§ Records from a data collection
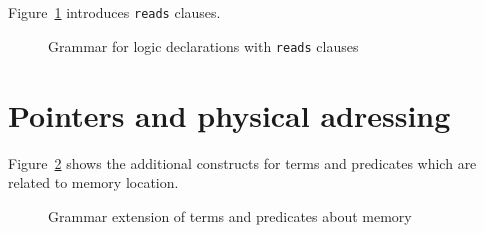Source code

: \subsection{}
\label{sec:reads}
\experimental

\nodiff

Figure~\ref{fig:gram:logicreads} introduces \lstinline|reads| clauses.

\begin{figure}[htp]
  \begin{cadre}
      
    \end{cadre}
  \caption{Grammar for logic declarations with \lstinline|reads| clauses}
\label{fig:gram:logicreads}
\end{figure}



\subsection{}
\label{sec:specmodules}
\nodiff


\section{Pointers and physical adressing}
\label{sec:pointers}

\nodiff

Figure~\ref{fig:gram:memory} shows the additional constructs for terms and
predicates which are related to memory location.
\begin{figure}[htbp]
  \caption{Grammar extension of terms and predicates about memory}
\label{fig:gram:memory}
\end{figure}


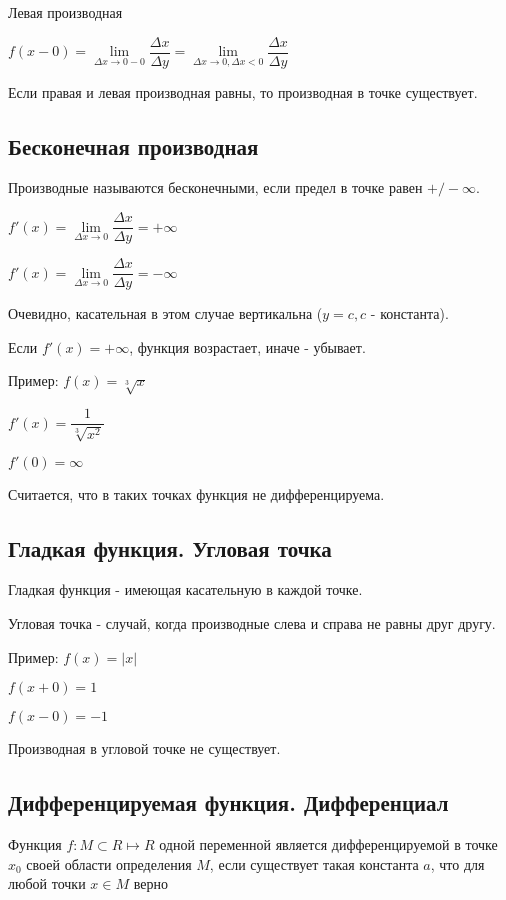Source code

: Левая производная

$ f(x-0) = \lim\limits_{\Delta x \to 0-0} \dfrac{\Delta x}{\Delta y}
 = \lim\limits_{\Delta x \to 0, \Delta x < 0} \dfrac{\Delta x}{\Delta y} $

Если правая и левая производная равны, то производная в точке существует.


\subsection{Бесконечная производная}

Производные называются бесконечными, если предел в точке равен $ +/- \infty $.

$ f'(x) = \lim\limits_{\Delta x \to 0} \dfrac{\Delta x}{\Delta y} = + \infty $

$ f'(x) = \lim\limits_{\Delta x \to 0} \dfrac{\Delta x}{\Delta y} = - \infty $

Очевидно, касательная в этом случае вертикальна ($ y = c, c $ - константа).

Если $ f'(x) = + \infty $, функция возрастает, иначе - убывает.

Пример: $ f(x) = \sqrt[3]{x}$

$ f'(x) = \dfrac{1}{\sqrt[3]{x^{2}}}$

$f'(0) = \infty $

Считается, что в таких точках функция не дифференцируема.

\subsection{Гладкая функция. Угловая точка}

Гладкая функция - имеющая касательную в каждой точке.

Угловая точка - случай, когда производные слева и справа не равны друг другу.

Пример: $ f(x) = |x| $

$ f(x+0) = 1 $

$ f(x-0) = -1 $

Производная в угловой точке не существует.

\subsection{Дифференцируемая функция. Дифференциал}

Функция $f\colon M\subset R \mapsto R$ одной переменной является дифференцируемой в точке $x_0$ своей области определения $M$, если существует такая константа $a$, что для любой точки $x \in M$ верно

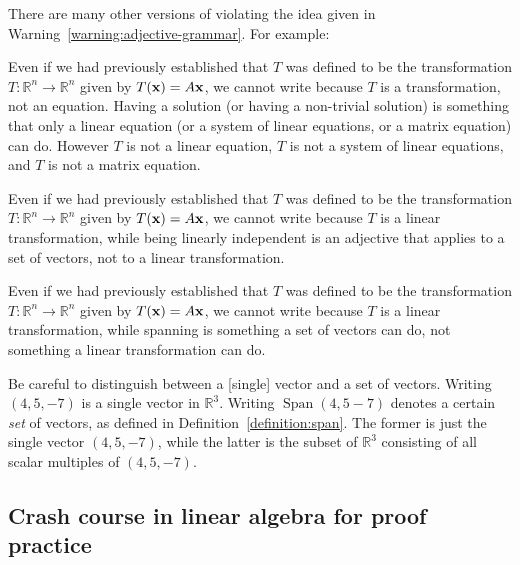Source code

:\documentclass{book}
\theoremstyle{ekimcustom}
\begin{document}
There are many other versions of violating the idea given in Warning~\ref{warning:adjective-grammar}. For example:
\begin{bwarning}{}{}
Even if we had previously established that $T$ was defined to be the transformation $T : \mathbb{R}^n \to \mathbb{R}^n$ given by $T({\bf x}) = A{\bf x}$, we cannot write  because $T$ is a transformation, not an equation. Having a solution (or having a non-trivial solution) is something that only a linear equation (or a system of linear equations, or a matrix equation) can do. However $T$ is not a linear equation, $T$ is not a system of linear equations, and $T$ is not a matrix equation.
\end{bwarning}
\begin{bwarning}{}{}
Even if we had previously established that $T$ was defined to be the transformation $T : \mathbb{R}^n \to \mathbb{R}^n$ given by $T({\bf x}) = A{\bf x}$, we cannot write  because $T$ is a linear transformation, while being linearly independent is an adjective that applies to a set of vectors, not to a linear transformation.
\end{bwarning}
\begin{bwarning}{}{}
Even if we had previously established that $T$ was defined to be the transformation $T : \mathbb{R}^n \to \mathbb{R}^n$ given by $T({\bf x}) = A{\bf x}$, we cannot write  because $T$ is a linear transformation, while spanning is something a set of vectors can do, not something a linear transformation can do.
\end{bwarning}

\begin{bwarning}{}{}
Be careful to distinguish between a [single] vector and a set of vectors. Writing $(4,5,-7)$ is a single vector in $\mathbb{R}^3$. Writing $\operatorname{Span} (4,5-7)$ denotes a certain \emph{set} of vectors, as defined in Definition~\ref{definition:span}. The former is just the single vector $(4,5,-7)$, while the latter is the subset of $\mathbb{R}^3$ consisting of all scalar multiples of $(4,5,-7)$.
\end{bwarning}

\subsection{Crash course in linear algebra for proof practice}
\end{document}
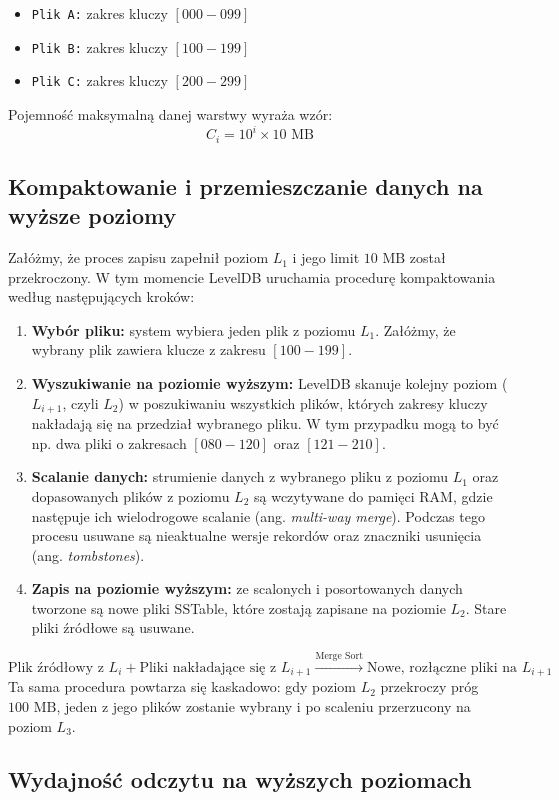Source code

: \begin{itemize}
    \item \texttt{Plik A:} zakres kluczy $[000 - 099]$
    \item \texttt{Plik B:} zakres kluczy $[100 - 199]$
    \item \texttt{Plik C:} zakres kluczy $[200 - 299]$
\end{itemize}
Pojemność maksymalną danej warstwy wyraża wzór:
$$C_i = 10^i \times 10 \text{ MB}$$
\subsection{Kompaktowanie i przemieszczanie danych na wyższe poziomy}

Załóżmy, że proces zapisu zapełnił poziom $L_1$ i jego limit $10 \text{ MB}$ został przekroczony. W tym momencie LevelDB uruchamia procedurę kompaktowania według następujących kroków:

\begin{enumerate}
    \item \textbf{Wybór pliku:} system wybiera jeden plik z poziomu $L_1$. Załóżmy, że wybrany plik zawiera klucze z zakresu $[100-199]$.
    \item \textbf{Wyszukiwanie na poziomie wyższym:} LevelDB skanuje kolejny poziom ($L_{i+1}$, czyli $L_2$) w poszukiwaniu wszystkich plików, których zakresy kluczy nakładają się na przedział wybranego pliku. W tym przypadku mogą to być np. dwa pliki o zakresach $[080-120]$ oraz $[121-210]$.
    \item \textbf{Scalanie danych:} strumienie danych z wybranego pliku z poziomu $L_1$ oraz dopasowanych plików z poziomu $L_2$ są wczytywane do pamięci RAM, gdzie następuje ich wielodrogowe scalanie (ang. \emph{multi-way merge}). Podczas tego procesu usuwane są nieaktualne wersje rekordów oraz znaczniki usunięcia (ang. \emph{tombstones}).
    \item \textbf{Zapis na poziomie wyższym:} ze scalonych i posortowanych danych tworzone są nowe pliki SSTable, które zostają zapisane na poziomie $L_2$. Stare pliki źródłowe są usuwane.
\end{enumerate}
$$\text{Plik źródłowy z } L_i + \text{Pliki nakładające się z } L_{i+1} \xrightarrow{\text{Merge Sort}} \text{Nowe, rozłączne pliki na } L_{i+1}$$
Ta sama procedura powtarza się kaskadowo: gdy poziom $L_2$ przekroczy próg $100 \text{ MB}$, jeden z jego plików zostanie wybrany i po scaleniu przerzucony na poziom $L_3$.
\subsection{Wydajność odczytu na wyższych poziomach}

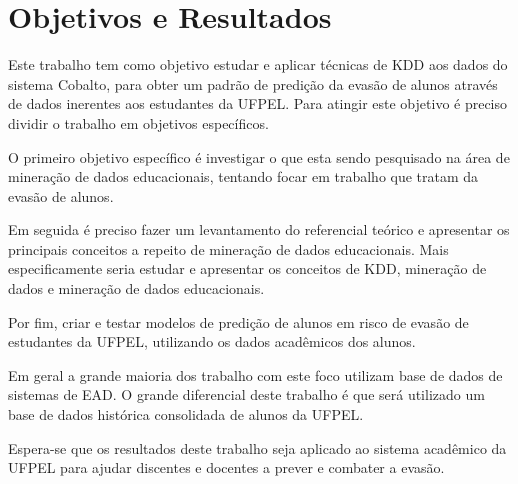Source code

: \documentclass[diss-proposta,nocipinfo]{texufpel}
\begin{document}



\chapter{Objetivos e Resultados}

Este trabalho tem como objetivo estudar e aplicar técnicas de KDD aos dados do sistema Cobalto, para obter um padrão de predição da evasão de alunos através de dados inerentes aos estudantes da UFPEL. Para atingir este objetivo é preciso dividir o trabalho em objetivos específicos.

O primeiro objetivo específico é investigar o que esta sendo pesquisado na área de mineração de dados educacionais, tentando focar em trabalho que tratam da evasão de alunos.

Em seguida é preciso fazer um levantamento do referencial teórico e apresentar os principais conceitos a repeito de mineração de dados educacionais. Mais especificamente seria estudar e apresentar os conceitos de KDD, mineração de dados e mineração de dados educacionais.

Por fim, criar e testar modelos de predição de alunos em risco de evasão de estudantes da UFPEL, utilizando os dados acadêmicos dos alunos.

Em geral a grande maioria dos trabalho com este foco utilizam base de dados de sistemas de EAD. O grande diferencial deste trabalho é que será utilizado um base de dados histórica consolidada de alunos da UFPEL.

Espera-se que os resultados deste trabalho seja aplicado ao sistema acadêmico da UFPEL para ajudar discentes e docentes a prever e combater a evasão.

\end{document}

§ Exercise aim
Your answer should be only the number of lines, in the entries above, that include "memory".

§ Task answer
4